RECORDED INFORMATION ::
##########

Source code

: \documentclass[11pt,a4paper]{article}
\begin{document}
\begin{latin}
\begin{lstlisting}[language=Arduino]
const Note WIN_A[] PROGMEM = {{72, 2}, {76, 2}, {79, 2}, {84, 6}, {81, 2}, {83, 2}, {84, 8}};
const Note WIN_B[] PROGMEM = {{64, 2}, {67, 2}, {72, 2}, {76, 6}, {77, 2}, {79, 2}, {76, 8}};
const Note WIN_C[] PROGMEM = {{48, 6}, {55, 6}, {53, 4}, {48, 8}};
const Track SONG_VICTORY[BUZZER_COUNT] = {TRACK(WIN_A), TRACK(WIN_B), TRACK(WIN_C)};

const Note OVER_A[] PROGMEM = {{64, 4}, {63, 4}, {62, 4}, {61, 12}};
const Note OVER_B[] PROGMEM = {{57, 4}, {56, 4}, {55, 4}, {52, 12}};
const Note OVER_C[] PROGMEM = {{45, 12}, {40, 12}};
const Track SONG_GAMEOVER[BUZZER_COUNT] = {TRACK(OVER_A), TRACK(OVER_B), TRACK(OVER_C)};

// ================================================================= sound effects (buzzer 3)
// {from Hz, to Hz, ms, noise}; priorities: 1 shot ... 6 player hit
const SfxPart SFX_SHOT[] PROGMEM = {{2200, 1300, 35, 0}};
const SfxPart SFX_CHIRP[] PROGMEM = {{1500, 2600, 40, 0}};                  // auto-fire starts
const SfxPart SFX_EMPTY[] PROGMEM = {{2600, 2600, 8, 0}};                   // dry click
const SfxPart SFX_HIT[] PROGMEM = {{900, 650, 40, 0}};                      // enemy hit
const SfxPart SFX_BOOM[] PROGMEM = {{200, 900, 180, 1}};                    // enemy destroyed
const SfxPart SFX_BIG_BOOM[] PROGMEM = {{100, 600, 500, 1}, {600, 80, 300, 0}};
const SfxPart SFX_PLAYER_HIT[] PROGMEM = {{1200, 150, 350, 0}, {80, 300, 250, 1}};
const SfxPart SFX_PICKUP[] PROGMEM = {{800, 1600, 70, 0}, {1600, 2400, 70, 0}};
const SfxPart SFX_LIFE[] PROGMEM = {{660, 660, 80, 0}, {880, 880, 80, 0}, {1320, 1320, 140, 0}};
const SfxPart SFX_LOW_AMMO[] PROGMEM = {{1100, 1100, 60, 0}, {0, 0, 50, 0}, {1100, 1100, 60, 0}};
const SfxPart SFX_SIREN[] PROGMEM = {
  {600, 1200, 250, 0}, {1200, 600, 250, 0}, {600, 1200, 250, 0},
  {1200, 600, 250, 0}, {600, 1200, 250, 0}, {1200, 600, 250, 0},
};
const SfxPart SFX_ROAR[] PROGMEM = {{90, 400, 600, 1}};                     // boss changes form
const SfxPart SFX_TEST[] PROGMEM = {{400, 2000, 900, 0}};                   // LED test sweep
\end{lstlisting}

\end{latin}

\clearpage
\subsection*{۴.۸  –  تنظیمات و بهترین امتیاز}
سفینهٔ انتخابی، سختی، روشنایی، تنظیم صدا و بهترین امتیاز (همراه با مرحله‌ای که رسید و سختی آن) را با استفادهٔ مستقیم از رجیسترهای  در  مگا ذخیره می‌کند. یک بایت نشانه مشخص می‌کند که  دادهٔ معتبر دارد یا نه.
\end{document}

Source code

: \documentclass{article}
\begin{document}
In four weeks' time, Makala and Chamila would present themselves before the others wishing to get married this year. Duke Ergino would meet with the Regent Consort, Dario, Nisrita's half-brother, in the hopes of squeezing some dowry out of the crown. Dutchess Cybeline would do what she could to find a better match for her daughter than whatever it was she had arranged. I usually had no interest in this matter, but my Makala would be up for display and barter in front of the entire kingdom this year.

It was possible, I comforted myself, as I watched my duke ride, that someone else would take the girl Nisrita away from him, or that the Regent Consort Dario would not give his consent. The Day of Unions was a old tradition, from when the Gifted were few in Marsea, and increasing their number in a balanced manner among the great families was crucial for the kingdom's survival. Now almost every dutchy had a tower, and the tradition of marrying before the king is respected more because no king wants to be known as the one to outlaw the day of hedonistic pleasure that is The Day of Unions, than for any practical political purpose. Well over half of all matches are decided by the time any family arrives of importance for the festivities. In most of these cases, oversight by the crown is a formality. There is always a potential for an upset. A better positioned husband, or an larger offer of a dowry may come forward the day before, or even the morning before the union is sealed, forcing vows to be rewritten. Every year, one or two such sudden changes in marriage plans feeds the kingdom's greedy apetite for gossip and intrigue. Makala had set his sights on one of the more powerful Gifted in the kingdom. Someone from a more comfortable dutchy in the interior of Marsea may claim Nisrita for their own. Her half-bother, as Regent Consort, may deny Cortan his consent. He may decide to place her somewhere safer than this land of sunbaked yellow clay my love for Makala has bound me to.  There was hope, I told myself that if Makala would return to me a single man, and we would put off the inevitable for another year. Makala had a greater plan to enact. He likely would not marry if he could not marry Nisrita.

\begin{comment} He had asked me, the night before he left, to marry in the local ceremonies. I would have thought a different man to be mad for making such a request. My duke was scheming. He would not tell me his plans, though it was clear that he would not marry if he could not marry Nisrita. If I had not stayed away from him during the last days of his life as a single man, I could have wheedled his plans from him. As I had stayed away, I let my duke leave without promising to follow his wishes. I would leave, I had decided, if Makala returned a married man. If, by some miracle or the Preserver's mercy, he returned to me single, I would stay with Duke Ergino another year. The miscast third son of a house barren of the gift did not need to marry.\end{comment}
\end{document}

##########

WHAT IS NEEDED :: Set down only the lines above that fall between the line holding "const SfxPart SFX_EMPTY[]" and the line holding "const SfxPart SFX_PICKUP[]", inclusive, keeping each exact.

RESPONSE ::
const SfxPart SFX_EMPTY[] PROGMEM = {{2600, 2600, 8, 0}};                   // dry click
const SfxPart SFX_HIT[] PROGMEM = {{900, 650, 40, 0}};                      // enemy hit
const SfxPart SFX_BOOM[] PROGMEM = {{200, 900, 180, 1}};                    // enemy destroyed
const SfxPart SFX_BIG_BOOM[] PROGMEM = {{100, 600, 500, 1}, {600, 80, 300, 0}};
const SfxPart SFX_PLAYER_HIT[] PROGMEM = {{1200, 150, 350, 0}, {80, 300, 250, 1}};
const SfxPart SFX_PICKUP[] PROGMEM = {{800, 1600, 70, 0}, {1600, 2400, 70, 0}};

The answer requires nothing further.